(Bloomberg) -- Sign up for the India Edition newsletter by Menaka Doshi – an insider's guide to the emerging economic powerhouse, and the billionaires and businesses behind its rise, delivered weekly.
Thai Prime Minister Srettha Thavisin is eyeing holidaymakers from India to boost tourism days after the Southeast Asian nation unveiled visa waivers for travelers from China and Kazakhstan starting next week.
Srettha said he plans to make a trip to India this year to meet his counterpart Narendra Modi and discuss increasing flight frequency between the two countries, including more services by flag carrier Thai Airways International Pcl.
“There aren’t that many incoming flights from India yet due to internal politics,” Srettha said in a media forum on Monday, referring to policies that seek to maintain capacity parity for carriers of both countries.
Air India Ltd., the former flag carrier, is in the midst of renewing its fleet and may or may not readily have enough jets to deploy on routes to Thailand should Thai Air be allowed more services to India.

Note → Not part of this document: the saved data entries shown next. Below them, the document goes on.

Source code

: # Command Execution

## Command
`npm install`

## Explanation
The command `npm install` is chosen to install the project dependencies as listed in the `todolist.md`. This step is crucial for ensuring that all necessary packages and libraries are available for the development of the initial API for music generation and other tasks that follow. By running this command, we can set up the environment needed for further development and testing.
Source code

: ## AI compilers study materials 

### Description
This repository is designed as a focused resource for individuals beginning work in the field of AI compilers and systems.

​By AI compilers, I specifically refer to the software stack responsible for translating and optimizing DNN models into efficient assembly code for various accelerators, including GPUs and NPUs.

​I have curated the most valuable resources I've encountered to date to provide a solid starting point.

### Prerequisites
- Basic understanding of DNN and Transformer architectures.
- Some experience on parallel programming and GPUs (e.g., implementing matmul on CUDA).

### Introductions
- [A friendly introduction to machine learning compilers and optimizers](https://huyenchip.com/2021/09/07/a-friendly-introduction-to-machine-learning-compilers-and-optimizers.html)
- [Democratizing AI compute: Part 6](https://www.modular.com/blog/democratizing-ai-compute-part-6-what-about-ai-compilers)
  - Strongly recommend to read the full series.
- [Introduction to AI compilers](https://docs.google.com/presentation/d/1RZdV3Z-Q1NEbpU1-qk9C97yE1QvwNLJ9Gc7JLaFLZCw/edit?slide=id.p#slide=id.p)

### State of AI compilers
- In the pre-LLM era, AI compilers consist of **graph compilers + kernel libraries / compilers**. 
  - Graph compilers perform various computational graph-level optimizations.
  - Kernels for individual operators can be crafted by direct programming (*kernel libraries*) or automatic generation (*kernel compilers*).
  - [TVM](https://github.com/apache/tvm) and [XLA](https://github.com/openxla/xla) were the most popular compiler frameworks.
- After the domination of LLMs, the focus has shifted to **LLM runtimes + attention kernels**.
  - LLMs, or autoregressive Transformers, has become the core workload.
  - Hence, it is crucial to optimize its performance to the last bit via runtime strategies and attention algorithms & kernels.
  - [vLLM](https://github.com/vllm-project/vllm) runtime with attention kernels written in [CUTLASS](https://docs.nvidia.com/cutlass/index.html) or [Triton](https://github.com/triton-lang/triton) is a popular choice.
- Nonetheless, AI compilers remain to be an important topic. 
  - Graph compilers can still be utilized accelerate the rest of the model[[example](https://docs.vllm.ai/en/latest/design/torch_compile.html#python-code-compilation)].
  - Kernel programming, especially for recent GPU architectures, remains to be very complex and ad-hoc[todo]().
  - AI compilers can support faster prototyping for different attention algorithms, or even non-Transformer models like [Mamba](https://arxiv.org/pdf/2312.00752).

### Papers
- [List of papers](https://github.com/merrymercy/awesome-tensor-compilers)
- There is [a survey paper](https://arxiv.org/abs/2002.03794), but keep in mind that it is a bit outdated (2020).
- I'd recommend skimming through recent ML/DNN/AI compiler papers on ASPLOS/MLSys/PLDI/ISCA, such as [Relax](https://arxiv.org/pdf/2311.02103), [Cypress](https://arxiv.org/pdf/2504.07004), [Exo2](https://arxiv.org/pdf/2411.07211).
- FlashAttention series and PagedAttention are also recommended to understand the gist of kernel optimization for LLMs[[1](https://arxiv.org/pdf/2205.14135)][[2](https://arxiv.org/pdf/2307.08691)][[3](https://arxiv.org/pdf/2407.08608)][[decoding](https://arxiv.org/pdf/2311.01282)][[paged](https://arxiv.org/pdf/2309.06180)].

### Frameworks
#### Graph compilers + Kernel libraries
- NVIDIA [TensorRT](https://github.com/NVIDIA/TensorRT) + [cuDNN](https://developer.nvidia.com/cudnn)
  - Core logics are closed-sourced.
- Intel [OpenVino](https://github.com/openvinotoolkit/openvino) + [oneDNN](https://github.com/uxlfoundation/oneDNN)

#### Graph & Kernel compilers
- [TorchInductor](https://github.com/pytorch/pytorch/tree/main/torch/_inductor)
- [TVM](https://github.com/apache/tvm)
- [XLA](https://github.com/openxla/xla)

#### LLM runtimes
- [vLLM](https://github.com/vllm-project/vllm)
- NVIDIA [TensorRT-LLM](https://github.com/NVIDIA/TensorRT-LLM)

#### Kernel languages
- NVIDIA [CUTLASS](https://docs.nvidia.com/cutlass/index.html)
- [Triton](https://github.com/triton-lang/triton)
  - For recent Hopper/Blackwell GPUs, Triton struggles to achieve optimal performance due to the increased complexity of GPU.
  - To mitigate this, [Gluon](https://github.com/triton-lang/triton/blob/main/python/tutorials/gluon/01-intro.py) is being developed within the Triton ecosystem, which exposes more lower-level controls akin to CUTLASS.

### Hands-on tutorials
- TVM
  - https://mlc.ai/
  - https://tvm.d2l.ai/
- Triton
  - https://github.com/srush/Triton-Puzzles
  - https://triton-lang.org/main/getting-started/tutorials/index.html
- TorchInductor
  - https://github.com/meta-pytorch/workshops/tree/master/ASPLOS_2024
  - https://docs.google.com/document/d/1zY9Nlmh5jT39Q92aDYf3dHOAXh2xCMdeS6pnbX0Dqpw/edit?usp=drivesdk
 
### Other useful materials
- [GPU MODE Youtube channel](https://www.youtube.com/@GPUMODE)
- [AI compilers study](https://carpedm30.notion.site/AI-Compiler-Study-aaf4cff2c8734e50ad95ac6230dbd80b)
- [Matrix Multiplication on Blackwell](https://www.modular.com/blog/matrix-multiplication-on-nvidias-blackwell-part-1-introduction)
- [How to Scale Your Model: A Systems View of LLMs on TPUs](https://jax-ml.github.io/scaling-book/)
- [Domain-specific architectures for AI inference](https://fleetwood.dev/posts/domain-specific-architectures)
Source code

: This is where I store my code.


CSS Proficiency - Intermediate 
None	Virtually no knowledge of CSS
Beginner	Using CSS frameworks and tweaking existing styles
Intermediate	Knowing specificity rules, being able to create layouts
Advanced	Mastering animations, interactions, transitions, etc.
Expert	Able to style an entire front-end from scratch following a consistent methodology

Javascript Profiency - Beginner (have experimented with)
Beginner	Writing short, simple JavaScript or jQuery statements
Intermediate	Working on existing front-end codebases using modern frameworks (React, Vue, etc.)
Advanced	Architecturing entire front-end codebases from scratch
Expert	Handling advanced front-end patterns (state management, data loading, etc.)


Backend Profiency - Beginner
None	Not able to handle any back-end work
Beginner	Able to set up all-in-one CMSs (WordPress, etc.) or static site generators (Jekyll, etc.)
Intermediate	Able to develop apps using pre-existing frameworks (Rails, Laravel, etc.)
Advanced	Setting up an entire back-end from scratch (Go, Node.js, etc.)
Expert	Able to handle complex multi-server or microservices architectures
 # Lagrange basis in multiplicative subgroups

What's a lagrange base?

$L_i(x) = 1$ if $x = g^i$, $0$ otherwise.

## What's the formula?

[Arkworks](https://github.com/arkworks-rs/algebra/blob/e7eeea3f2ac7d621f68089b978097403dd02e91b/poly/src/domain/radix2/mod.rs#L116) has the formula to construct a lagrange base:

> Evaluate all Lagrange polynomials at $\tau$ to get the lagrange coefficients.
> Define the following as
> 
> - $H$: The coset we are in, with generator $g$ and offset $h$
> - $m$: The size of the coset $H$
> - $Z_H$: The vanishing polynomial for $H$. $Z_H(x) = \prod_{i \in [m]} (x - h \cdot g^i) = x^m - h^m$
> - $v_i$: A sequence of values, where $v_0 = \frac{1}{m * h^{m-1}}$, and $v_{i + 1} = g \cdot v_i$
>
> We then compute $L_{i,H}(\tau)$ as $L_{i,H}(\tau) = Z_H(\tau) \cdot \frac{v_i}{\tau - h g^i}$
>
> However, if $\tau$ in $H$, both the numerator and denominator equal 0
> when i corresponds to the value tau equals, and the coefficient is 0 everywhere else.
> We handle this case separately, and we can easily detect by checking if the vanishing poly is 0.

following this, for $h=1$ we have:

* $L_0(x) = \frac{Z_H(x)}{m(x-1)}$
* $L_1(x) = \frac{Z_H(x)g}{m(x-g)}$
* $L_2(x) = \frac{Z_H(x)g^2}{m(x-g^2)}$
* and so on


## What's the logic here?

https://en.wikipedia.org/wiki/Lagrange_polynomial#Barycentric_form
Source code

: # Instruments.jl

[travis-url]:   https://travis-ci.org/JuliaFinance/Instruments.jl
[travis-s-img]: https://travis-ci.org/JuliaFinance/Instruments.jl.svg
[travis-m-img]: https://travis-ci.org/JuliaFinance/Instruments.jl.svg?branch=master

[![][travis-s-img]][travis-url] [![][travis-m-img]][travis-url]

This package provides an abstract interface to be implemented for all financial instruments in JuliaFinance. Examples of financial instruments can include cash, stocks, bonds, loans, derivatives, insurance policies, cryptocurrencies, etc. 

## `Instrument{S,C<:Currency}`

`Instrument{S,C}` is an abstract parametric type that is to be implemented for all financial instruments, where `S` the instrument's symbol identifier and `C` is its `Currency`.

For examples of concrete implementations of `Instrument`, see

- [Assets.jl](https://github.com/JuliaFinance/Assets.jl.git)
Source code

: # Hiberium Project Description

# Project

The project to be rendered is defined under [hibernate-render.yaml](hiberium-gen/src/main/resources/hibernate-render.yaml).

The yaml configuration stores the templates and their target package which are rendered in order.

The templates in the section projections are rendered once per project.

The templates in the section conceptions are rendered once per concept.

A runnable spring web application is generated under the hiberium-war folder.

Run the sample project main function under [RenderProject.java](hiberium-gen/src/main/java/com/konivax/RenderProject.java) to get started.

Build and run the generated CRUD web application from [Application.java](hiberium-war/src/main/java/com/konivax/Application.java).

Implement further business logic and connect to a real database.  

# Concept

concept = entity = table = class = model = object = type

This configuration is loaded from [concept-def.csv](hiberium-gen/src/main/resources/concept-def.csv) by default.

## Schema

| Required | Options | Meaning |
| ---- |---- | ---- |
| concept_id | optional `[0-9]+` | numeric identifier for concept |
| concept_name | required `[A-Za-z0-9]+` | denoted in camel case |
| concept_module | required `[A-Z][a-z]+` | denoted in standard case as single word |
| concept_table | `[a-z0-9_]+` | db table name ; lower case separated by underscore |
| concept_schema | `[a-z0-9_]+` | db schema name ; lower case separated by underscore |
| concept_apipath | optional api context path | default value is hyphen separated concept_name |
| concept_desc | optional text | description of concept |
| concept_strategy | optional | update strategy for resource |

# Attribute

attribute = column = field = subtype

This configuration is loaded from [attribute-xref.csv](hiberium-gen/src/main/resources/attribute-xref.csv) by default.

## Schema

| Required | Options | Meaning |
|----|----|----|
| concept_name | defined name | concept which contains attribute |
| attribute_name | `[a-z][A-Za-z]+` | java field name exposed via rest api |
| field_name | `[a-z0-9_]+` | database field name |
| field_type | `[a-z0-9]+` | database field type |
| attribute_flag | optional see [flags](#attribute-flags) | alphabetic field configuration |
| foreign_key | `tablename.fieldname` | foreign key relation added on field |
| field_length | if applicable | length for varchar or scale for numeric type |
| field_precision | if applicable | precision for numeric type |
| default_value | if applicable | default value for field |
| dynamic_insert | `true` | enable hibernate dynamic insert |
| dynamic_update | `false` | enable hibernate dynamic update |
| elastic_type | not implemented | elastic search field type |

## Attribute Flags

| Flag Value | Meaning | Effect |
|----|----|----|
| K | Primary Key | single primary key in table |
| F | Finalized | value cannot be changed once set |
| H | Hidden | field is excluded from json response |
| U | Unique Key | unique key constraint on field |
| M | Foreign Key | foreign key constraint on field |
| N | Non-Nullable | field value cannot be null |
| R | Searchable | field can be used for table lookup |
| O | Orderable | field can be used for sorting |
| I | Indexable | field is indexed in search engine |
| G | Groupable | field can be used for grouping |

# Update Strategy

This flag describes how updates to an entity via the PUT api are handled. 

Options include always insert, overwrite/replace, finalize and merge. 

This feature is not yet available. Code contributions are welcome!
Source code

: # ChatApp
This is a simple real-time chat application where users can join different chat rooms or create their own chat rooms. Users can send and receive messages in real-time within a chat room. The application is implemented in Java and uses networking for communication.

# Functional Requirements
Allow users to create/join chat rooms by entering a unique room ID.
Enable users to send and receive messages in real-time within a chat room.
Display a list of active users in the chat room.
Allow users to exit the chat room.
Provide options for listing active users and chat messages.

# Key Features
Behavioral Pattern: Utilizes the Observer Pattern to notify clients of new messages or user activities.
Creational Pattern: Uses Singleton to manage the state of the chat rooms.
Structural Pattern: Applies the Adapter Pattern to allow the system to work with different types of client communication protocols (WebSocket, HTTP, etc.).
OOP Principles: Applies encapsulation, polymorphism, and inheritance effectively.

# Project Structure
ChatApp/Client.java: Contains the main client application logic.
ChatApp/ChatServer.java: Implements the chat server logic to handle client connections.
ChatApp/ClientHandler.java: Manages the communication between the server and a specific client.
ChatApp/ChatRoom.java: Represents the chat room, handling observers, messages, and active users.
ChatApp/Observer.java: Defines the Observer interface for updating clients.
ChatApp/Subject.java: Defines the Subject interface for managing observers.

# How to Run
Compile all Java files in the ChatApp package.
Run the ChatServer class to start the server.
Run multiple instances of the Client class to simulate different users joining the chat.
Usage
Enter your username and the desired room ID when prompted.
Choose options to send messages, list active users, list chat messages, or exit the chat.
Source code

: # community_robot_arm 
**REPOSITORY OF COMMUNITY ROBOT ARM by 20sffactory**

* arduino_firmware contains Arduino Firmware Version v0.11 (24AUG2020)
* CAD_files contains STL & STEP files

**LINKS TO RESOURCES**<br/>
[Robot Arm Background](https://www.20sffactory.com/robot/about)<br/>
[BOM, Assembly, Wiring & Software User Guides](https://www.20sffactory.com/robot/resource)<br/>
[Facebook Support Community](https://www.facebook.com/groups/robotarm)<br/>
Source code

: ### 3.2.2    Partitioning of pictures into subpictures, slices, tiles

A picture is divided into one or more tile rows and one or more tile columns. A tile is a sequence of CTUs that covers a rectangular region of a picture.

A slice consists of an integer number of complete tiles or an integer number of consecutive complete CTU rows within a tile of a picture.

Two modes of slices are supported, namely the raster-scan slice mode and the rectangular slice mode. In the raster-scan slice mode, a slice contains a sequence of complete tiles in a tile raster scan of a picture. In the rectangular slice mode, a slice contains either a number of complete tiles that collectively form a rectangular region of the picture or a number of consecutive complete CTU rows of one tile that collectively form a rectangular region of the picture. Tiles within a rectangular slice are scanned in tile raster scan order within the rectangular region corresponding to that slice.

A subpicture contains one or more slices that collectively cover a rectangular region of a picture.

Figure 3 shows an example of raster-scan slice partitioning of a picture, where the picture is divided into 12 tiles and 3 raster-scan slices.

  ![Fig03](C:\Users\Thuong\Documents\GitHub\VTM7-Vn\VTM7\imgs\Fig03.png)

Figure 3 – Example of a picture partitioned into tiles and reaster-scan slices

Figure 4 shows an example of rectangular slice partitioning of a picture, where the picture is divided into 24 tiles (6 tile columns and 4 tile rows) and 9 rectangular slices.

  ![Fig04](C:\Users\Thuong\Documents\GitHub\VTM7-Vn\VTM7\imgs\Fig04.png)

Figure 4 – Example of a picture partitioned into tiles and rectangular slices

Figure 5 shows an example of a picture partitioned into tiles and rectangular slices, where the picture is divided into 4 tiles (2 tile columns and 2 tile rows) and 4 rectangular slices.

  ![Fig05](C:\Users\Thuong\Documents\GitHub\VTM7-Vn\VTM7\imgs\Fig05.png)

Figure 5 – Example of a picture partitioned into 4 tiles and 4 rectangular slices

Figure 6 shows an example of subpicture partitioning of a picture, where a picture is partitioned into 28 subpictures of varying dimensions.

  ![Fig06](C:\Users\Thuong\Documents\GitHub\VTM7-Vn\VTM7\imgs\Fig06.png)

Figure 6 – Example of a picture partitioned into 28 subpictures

The Southeast Asian nation may consider other measures to boost Indian tourist arrivals, such as offering tax exemptions on jewelry imported for Indian weddings held in Thailand, a popular destination for such ceremonies, he said. As Indian tourists can already easily obtain Thai visas, a waiver of this requirement may not be necessary, he said.
Srettha’s comments came a week after his cabinet approved temporary visa exemptions for Chinese and Kazakh tourists ahead of the high season. Tourists from the two countries can enter Thailand without a visa between Sept. 25 and Feb. 29 next year and can stay for a maximum of 30 days at a time.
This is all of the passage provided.